=== Instructions to follow ===
Provide only the number of lines in the data below that contain the word "video".

Top of Data records

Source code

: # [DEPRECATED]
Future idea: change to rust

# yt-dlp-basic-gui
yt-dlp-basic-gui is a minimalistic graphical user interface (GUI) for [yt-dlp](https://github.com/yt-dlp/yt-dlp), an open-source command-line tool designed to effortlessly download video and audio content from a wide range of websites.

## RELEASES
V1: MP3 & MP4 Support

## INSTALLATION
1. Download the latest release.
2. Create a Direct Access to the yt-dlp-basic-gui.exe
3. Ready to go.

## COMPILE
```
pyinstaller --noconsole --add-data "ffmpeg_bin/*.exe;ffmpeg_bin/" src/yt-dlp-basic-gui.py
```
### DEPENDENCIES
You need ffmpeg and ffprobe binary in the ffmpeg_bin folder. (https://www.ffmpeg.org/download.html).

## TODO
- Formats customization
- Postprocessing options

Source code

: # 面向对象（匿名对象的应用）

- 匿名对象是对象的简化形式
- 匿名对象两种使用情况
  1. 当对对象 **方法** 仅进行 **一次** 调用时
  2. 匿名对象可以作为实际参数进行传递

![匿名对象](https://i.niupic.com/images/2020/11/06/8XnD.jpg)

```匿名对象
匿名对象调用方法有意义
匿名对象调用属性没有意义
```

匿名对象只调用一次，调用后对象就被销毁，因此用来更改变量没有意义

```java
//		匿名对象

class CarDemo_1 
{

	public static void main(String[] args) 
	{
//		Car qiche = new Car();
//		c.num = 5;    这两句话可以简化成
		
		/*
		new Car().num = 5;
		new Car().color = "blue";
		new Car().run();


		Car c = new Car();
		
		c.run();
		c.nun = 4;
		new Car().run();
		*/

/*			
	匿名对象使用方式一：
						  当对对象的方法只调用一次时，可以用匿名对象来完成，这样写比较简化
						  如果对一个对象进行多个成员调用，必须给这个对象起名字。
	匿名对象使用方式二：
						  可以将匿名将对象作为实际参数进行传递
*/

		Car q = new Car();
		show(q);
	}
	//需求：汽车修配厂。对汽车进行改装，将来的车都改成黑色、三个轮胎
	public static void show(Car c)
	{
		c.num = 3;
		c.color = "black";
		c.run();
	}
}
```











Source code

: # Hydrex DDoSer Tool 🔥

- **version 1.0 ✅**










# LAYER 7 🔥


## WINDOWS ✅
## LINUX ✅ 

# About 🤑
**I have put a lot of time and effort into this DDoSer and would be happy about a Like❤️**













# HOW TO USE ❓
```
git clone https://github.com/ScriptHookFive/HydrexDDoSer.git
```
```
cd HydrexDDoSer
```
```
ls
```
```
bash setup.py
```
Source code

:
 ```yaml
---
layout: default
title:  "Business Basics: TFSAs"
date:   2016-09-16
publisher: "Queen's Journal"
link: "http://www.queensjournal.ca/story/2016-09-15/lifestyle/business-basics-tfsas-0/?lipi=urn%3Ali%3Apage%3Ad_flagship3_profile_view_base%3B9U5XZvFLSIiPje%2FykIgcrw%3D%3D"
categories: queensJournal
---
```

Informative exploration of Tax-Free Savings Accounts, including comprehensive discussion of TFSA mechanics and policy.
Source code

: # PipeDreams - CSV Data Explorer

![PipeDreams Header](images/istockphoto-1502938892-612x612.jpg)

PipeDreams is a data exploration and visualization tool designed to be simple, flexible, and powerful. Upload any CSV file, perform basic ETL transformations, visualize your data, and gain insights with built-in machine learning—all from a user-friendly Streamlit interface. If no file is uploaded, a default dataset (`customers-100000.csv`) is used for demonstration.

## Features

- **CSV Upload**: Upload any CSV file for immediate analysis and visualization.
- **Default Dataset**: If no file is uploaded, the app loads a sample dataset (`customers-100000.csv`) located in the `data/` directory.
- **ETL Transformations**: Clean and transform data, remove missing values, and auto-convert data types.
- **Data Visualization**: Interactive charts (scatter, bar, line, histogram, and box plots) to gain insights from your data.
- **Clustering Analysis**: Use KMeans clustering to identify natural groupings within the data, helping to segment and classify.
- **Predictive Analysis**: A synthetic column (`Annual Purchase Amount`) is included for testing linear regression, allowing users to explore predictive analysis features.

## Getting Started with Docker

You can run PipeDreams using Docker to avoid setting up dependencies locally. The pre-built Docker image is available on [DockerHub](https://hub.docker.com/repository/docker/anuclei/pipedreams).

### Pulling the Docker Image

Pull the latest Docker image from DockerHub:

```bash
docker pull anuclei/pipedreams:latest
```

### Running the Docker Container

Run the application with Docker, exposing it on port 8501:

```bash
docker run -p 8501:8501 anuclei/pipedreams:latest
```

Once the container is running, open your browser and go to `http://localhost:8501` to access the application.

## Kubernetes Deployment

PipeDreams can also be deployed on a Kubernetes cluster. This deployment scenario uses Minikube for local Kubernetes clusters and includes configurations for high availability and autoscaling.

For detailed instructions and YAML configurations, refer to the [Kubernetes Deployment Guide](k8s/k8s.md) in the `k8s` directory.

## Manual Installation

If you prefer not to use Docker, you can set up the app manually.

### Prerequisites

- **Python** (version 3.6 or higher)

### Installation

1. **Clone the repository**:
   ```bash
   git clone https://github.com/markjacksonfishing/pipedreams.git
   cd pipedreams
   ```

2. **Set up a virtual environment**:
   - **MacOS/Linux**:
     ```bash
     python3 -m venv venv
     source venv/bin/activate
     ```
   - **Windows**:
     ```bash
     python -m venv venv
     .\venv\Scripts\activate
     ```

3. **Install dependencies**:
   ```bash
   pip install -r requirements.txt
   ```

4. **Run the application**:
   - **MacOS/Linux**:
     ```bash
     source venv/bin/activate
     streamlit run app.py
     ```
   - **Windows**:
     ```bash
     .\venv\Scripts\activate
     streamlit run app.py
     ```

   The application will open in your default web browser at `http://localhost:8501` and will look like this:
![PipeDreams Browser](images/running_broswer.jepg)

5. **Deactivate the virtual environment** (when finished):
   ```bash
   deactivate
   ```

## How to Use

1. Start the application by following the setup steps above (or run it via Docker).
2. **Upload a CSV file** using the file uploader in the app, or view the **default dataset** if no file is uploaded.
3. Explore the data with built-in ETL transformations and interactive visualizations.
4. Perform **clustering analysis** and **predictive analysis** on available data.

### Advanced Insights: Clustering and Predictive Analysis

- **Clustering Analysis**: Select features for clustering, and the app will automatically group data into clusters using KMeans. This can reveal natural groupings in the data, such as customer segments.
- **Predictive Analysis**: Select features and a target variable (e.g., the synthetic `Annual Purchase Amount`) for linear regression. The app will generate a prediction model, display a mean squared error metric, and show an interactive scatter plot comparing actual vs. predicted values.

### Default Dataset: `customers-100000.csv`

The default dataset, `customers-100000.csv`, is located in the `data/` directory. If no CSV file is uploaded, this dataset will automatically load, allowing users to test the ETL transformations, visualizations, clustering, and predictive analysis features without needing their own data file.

Bottom of Data records
Top of Data records

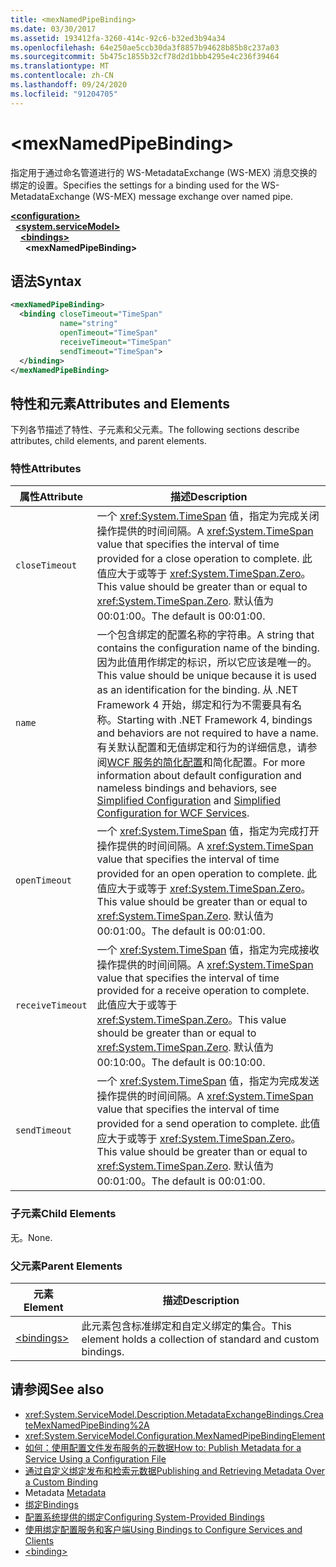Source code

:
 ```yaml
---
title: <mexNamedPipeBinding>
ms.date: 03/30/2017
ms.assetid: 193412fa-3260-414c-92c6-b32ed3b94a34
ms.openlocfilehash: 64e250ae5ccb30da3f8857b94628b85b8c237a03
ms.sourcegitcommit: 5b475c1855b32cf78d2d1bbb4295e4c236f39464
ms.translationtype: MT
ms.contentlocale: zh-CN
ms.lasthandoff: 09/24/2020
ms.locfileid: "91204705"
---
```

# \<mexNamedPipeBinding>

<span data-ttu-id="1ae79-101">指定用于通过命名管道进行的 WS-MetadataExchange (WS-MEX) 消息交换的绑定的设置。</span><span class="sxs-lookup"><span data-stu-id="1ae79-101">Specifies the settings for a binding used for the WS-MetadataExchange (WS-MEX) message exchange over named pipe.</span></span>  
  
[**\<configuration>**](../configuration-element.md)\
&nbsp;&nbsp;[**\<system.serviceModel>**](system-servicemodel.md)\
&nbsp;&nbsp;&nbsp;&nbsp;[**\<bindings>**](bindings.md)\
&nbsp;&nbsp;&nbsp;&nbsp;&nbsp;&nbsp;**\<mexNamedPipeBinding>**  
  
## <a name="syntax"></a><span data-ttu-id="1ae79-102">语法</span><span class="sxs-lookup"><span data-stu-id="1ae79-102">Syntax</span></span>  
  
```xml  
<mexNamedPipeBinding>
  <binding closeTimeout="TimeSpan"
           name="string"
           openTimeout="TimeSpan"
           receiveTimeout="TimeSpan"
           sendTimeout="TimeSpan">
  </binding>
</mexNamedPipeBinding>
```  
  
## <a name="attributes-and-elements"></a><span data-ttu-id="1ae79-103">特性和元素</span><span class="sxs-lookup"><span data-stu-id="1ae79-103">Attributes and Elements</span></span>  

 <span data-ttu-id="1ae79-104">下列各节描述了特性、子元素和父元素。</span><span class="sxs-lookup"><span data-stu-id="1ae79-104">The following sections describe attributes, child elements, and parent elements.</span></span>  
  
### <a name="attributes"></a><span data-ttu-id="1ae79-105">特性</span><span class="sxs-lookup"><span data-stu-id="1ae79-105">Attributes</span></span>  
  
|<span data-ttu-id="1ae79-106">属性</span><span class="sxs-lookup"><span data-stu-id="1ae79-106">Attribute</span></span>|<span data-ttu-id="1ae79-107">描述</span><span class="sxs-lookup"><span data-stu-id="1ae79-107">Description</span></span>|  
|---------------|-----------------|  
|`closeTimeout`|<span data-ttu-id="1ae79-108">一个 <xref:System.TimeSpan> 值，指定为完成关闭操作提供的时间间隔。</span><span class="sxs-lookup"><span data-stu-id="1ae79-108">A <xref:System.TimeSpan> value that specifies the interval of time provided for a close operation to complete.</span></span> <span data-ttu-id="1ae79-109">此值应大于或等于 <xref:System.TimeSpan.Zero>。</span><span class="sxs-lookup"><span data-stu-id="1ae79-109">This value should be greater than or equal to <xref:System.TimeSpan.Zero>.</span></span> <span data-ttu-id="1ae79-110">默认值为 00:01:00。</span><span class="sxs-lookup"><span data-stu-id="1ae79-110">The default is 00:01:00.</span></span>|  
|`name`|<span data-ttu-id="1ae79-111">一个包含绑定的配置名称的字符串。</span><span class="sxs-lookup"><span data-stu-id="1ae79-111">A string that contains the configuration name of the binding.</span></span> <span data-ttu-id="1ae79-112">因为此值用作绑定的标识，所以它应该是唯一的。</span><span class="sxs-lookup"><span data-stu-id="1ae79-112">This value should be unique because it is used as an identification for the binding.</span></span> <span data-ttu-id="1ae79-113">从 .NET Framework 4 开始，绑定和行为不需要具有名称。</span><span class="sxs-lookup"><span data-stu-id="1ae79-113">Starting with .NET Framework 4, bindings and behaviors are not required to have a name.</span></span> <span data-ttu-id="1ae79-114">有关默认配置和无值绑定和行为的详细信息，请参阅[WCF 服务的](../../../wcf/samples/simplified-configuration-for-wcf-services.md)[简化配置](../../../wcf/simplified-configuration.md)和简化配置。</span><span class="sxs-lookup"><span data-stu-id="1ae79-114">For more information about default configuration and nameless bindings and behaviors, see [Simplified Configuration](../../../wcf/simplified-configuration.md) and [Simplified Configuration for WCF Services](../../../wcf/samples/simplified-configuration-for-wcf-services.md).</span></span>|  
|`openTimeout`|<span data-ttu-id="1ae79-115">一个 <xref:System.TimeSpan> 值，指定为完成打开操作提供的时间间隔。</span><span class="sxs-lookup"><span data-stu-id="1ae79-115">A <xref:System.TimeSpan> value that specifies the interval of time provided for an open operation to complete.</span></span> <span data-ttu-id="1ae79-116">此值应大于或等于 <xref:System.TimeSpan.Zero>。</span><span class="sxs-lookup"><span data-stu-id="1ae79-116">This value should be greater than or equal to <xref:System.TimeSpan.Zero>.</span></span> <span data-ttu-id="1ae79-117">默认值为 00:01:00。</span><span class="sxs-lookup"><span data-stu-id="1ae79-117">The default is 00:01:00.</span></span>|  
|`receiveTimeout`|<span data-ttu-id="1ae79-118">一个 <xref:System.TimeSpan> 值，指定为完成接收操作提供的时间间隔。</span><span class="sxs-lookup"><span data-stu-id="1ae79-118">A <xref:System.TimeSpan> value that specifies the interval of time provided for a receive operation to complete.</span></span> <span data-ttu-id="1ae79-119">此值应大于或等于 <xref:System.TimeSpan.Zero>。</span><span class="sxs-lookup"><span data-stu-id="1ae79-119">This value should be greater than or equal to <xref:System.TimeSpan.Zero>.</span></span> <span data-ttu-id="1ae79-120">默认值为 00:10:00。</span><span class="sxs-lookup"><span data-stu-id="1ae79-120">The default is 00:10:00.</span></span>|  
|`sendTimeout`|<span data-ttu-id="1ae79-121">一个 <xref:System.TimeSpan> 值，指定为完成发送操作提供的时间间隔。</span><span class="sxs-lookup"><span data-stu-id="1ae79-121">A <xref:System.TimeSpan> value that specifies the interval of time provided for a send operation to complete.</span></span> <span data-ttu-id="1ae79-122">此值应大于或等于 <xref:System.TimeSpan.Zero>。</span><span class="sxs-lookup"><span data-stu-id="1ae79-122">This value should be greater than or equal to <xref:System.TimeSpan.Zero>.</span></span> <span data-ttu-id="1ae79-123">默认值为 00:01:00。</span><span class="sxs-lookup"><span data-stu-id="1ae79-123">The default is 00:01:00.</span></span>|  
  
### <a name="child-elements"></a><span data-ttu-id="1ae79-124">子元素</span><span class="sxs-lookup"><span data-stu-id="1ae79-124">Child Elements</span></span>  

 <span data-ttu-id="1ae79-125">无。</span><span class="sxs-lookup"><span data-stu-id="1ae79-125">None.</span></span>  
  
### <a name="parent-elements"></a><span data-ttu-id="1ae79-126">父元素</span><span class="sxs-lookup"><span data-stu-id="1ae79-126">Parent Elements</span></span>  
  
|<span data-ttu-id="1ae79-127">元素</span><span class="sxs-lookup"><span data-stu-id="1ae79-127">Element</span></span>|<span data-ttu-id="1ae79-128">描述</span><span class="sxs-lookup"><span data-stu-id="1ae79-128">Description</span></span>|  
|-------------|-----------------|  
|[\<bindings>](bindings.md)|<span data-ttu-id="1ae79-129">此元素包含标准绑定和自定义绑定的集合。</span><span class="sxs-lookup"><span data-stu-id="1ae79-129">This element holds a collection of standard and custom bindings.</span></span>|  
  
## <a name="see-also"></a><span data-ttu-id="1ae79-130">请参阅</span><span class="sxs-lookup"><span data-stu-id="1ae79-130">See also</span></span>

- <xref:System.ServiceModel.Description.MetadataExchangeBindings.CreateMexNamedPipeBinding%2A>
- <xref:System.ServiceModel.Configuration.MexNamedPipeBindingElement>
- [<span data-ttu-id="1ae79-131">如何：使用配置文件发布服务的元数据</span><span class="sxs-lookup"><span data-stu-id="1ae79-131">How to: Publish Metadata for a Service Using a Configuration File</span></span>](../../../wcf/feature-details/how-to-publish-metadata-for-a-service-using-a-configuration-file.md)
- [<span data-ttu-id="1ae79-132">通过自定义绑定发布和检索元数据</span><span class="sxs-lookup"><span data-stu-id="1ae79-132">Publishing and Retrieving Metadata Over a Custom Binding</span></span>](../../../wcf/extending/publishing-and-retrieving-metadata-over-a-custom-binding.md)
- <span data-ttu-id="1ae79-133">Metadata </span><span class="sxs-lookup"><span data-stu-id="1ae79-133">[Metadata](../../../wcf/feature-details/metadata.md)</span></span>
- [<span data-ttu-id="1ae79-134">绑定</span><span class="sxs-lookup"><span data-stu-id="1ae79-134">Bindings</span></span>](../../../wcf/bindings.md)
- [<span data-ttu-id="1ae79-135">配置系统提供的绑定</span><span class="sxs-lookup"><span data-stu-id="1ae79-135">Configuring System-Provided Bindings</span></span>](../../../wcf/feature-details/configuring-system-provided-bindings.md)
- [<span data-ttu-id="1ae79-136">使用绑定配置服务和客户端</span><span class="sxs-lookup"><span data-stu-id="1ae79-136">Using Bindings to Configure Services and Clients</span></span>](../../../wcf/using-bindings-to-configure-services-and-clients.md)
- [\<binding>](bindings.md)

Bottom of Data records
Top of Data records

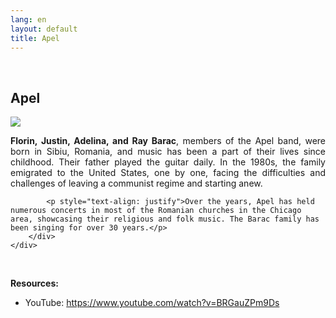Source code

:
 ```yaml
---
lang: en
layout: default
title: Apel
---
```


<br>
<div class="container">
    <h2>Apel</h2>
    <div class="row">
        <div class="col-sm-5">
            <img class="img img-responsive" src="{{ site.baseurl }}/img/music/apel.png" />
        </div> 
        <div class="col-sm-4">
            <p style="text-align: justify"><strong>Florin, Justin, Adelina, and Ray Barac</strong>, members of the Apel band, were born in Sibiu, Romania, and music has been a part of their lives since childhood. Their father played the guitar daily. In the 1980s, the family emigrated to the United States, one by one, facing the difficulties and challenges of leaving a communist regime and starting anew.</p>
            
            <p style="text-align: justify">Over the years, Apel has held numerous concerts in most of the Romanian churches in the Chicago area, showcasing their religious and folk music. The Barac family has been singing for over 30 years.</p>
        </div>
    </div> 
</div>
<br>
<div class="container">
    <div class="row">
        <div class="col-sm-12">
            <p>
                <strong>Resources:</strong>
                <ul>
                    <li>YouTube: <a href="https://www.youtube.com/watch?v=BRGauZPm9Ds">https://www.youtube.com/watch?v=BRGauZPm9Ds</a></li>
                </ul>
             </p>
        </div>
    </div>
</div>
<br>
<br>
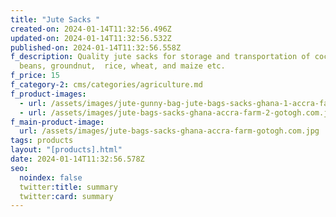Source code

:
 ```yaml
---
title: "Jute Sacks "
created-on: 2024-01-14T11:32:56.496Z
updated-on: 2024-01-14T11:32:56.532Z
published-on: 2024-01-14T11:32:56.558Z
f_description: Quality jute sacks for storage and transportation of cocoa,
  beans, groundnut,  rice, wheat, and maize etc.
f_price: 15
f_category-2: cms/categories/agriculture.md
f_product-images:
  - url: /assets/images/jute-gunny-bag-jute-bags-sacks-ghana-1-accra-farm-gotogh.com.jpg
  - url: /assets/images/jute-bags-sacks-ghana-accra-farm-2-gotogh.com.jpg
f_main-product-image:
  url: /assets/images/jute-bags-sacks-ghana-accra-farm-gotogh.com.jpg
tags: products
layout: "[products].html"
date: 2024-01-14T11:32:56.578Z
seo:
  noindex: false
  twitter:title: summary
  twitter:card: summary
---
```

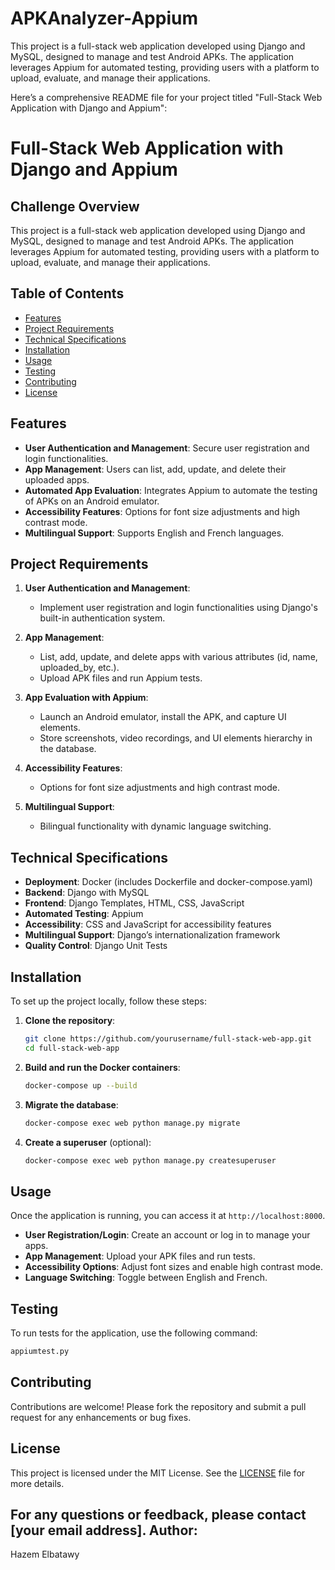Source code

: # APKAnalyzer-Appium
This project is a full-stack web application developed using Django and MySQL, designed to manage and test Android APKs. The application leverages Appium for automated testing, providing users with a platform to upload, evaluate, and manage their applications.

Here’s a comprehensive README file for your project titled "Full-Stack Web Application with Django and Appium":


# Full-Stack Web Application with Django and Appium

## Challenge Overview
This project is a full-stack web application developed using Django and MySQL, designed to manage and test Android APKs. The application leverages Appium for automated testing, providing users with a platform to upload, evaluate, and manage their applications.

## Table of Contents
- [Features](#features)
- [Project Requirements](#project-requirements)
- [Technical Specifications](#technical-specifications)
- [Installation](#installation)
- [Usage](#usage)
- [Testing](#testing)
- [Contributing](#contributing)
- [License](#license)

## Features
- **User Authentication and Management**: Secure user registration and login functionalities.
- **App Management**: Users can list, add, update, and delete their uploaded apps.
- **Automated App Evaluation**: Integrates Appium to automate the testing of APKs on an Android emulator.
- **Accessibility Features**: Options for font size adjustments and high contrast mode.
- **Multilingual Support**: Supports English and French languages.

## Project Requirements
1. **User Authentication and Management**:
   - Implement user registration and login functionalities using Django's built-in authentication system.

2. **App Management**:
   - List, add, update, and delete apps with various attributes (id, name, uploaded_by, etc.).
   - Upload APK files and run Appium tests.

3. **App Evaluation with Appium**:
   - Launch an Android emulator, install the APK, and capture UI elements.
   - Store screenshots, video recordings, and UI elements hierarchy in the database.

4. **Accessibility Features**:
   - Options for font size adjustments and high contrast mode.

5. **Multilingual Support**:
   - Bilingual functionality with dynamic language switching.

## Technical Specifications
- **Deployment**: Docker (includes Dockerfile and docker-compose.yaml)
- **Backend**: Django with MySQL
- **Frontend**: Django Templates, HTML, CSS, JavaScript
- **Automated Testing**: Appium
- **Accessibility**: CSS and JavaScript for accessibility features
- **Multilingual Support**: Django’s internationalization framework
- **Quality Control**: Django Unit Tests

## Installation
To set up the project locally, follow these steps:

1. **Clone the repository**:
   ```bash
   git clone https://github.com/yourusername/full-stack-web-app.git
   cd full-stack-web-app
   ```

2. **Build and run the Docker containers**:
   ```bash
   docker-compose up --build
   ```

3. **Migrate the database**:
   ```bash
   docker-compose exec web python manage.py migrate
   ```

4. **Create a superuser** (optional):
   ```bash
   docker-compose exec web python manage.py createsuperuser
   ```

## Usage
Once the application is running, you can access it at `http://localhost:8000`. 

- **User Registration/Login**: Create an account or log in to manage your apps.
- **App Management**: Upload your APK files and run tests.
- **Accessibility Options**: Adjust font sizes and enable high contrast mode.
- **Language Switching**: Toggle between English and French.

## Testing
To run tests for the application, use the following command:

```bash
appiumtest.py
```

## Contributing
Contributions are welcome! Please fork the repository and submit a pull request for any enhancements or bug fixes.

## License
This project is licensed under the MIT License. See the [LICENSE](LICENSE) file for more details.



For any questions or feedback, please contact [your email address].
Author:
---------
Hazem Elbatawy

Bottom of Data records

=== Task response ===
2